During the State of the Union address the President indicated he intended to create an Interagency Trade Enforcement Center (“ITEC”) to pursue unfair trade practices around the world. Some of the details of ITEC are set forth in the Executive Order issued February 28, 2012. The Center brings together representatives from the United States Trade Representative’s office (“USTR”), Departments of State, Justice, Agriculture, Commerce, Homeland Security, and Office of the Director of National Intelligence. The Order indicates that the Center should use United States law to quickly and efficiently challenge trade policies that the Administration believes are unfavorable to U.S. companies.
The challenged trade policies include a broad range of intellectual property violations and unfair trade practices resulting in illegal subsidies abroad. The Order lists eight specific laws, but also leaves open the possibility to pursue cases under other laws as well. It is likely that China is one of the main targets of ITEC activity.
Taken together, the departments and laws in ITEC represent the “more aggressive whole-of-government approach to addressing unfair trade practices” promised by Commerce Secretary Bryson when ITEC was proposed. However, it should be noted that ITEC requires budget approval to start operations. While the amounts in question are small by government standards—$24 million for Commerce, $2 million for USTR—it is not clear that ITEC will receive sufficient support in Congress. In addition, there is no indication that ITEC would address antidumping fraud on entries into the United States. Over the last few years, this sort of activity has been one of the major complaints among U.S. manufacturers, and has been the object of several bills introduced in Congress.
The White House also recently released its National Strategy for Global Supply Chain Security. This document sets forth two overarching goals for the future of the global supply chain. The first is to promote the efficient and secure movement of goods. The second: to foster resiliency in the global supply chain. Interestingly, the strategy does not so much propose a federal program to achieve these goals as a framework for various groups to “integrate and spur efforts” to meet these goals.

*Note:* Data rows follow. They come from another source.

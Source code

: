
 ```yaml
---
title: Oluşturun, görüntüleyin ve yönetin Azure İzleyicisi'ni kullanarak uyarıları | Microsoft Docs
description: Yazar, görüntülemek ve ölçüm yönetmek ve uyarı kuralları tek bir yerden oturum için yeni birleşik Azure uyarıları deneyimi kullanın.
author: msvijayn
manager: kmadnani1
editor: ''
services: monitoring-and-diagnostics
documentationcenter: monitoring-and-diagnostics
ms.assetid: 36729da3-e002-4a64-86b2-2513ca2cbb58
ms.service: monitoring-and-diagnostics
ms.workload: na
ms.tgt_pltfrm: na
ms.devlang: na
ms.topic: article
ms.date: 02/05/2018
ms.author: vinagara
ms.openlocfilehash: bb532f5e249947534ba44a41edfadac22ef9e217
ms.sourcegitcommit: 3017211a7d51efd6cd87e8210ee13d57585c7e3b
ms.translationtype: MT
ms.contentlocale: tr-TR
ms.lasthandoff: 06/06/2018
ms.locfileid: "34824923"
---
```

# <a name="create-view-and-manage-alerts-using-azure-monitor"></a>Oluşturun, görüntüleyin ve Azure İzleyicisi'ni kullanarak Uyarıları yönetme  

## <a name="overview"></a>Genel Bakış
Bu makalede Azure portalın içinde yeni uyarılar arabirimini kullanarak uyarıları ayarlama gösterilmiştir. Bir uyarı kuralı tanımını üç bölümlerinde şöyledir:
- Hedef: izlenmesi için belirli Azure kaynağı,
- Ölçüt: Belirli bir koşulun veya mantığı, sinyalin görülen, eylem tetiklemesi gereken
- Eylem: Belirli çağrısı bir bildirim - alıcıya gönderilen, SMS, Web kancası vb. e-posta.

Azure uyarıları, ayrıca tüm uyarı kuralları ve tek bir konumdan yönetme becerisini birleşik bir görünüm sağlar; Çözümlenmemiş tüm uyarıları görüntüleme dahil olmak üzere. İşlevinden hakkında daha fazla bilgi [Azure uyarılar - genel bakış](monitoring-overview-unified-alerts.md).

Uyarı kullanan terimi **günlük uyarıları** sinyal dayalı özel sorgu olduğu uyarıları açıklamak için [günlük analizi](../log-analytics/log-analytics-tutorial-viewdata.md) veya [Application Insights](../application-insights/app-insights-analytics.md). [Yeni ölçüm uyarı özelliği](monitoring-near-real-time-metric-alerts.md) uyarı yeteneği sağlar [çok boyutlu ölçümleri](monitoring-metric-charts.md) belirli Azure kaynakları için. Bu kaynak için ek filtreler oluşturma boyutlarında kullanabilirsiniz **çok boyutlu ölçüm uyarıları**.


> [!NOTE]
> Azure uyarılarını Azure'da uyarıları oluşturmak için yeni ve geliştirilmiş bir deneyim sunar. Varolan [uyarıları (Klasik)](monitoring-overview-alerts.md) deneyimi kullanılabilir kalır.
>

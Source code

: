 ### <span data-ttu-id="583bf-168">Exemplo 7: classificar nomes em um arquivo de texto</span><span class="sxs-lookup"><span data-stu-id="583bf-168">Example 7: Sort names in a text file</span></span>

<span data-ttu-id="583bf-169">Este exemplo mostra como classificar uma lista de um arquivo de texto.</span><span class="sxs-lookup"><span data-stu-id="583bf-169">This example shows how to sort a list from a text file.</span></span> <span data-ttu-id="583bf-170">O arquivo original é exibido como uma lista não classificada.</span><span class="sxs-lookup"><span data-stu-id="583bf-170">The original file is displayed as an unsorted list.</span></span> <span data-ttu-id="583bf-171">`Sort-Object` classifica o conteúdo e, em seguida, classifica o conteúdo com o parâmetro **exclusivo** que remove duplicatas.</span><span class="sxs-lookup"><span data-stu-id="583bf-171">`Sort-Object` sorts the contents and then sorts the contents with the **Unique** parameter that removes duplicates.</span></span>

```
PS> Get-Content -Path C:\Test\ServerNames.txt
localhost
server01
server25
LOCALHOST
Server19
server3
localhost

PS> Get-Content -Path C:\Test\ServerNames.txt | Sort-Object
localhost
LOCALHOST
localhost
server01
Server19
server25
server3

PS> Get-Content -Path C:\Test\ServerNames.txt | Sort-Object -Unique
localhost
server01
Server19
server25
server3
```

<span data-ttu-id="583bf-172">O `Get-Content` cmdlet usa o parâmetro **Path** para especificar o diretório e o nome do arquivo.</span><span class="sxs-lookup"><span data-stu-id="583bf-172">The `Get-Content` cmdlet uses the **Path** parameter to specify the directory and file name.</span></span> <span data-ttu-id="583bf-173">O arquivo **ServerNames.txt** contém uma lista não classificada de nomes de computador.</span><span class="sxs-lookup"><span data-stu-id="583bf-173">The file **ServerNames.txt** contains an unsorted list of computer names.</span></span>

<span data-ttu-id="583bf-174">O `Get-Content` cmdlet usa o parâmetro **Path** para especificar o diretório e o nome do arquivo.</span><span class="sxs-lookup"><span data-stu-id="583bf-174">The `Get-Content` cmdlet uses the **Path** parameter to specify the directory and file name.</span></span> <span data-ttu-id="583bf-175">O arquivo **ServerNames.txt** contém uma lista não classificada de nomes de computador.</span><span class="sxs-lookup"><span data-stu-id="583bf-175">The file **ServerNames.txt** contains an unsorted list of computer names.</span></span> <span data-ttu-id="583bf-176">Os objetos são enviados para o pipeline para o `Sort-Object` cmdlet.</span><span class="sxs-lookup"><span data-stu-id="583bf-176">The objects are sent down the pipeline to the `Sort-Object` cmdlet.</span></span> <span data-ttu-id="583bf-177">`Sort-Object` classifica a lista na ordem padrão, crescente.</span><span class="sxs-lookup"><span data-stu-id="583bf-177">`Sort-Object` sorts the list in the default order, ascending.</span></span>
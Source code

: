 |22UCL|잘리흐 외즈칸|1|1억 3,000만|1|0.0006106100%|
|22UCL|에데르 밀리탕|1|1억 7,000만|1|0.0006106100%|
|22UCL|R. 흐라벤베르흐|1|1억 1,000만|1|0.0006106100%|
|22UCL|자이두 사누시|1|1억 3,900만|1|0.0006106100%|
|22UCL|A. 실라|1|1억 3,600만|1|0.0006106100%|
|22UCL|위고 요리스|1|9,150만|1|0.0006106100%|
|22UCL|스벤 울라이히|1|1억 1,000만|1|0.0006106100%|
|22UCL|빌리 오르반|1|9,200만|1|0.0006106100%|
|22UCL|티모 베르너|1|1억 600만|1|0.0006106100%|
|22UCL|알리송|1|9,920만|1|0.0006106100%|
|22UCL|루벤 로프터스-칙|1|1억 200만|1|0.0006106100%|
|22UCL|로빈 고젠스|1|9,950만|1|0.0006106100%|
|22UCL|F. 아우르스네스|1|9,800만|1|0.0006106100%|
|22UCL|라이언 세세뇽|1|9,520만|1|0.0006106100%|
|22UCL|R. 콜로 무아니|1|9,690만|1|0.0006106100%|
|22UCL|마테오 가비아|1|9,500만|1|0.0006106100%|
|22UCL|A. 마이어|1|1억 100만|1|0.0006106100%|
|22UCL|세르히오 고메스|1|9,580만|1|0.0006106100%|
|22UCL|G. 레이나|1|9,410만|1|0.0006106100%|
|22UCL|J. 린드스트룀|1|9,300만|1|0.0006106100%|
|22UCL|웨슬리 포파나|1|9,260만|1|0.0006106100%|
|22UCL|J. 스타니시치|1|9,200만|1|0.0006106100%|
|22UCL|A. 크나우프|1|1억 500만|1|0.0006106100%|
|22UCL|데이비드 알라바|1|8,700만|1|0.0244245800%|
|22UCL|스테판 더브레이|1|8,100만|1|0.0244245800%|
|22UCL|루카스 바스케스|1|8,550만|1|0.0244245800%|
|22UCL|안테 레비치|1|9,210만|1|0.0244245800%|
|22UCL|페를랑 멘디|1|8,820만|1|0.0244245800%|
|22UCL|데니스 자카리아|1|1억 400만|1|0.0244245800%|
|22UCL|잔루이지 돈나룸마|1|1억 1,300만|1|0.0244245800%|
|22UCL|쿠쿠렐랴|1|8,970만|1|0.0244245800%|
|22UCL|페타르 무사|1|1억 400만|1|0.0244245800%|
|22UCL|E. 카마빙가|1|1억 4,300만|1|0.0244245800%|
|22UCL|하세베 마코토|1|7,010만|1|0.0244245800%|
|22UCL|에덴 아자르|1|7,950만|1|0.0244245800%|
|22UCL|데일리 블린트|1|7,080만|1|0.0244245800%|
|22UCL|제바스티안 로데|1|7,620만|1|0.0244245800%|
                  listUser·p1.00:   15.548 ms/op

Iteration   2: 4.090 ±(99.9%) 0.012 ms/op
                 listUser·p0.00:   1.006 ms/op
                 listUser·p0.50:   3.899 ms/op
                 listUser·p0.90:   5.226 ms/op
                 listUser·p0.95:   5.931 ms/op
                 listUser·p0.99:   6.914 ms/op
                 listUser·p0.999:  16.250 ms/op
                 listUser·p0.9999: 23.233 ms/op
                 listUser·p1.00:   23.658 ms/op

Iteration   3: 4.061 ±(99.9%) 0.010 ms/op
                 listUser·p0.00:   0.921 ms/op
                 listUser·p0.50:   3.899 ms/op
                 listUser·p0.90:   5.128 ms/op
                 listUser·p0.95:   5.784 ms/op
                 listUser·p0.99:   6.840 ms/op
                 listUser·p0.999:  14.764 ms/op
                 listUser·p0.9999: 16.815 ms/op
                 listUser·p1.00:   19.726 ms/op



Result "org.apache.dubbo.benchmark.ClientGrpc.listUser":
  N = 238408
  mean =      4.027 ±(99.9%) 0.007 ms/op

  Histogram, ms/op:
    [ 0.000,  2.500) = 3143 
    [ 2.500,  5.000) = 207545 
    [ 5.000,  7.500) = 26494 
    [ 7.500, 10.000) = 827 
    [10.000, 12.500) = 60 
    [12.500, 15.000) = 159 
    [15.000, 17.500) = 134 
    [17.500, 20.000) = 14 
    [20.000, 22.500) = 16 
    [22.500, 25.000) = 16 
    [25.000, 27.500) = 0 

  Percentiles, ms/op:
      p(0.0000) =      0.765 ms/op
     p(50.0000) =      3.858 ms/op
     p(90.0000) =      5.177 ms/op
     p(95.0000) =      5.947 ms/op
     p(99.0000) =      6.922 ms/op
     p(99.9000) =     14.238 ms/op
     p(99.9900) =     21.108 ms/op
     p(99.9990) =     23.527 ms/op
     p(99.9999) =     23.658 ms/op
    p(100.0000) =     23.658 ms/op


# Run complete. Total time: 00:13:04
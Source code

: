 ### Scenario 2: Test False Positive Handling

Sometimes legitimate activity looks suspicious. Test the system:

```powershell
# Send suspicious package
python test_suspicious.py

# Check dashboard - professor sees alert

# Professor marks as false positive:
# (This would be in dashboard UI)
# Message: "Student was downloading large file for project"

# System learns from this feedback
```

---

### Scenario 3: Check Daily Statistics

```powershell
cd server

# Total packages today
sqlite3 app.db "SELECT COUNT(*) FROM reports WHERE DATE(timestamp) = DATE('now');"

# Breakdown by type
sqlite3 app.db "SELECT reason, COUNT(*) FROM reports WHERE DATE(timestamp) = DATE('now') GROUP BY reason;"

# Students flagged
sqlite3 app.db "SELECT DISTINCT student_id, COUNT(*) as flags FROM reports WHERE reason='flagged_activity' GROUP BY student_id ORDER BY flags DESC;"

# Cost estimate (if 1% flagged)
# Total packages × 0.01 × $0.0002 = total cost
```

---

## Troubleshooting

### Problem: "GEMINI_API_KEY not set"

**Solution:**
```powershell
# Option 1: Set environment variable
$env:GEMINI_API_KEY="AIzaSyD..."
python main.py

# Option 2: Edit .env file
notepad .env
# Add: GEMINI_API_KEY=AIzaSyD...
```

At this point, there do not appear to be specific supply chain security measures proposed by the government. In part this makes sense, since the sorts of threats the strategy is meant to address include not just intentional, man-made disruptions like terrorist attacks, but also natural disasters like Hurricane Katrina, the eruptions of Iceland’s Eyjafjallajökull volcano, and the earthquake and tsunami in Japan last year. The goal of a resilient supply chain is meant to address these types of events as much as terrorist disruptions.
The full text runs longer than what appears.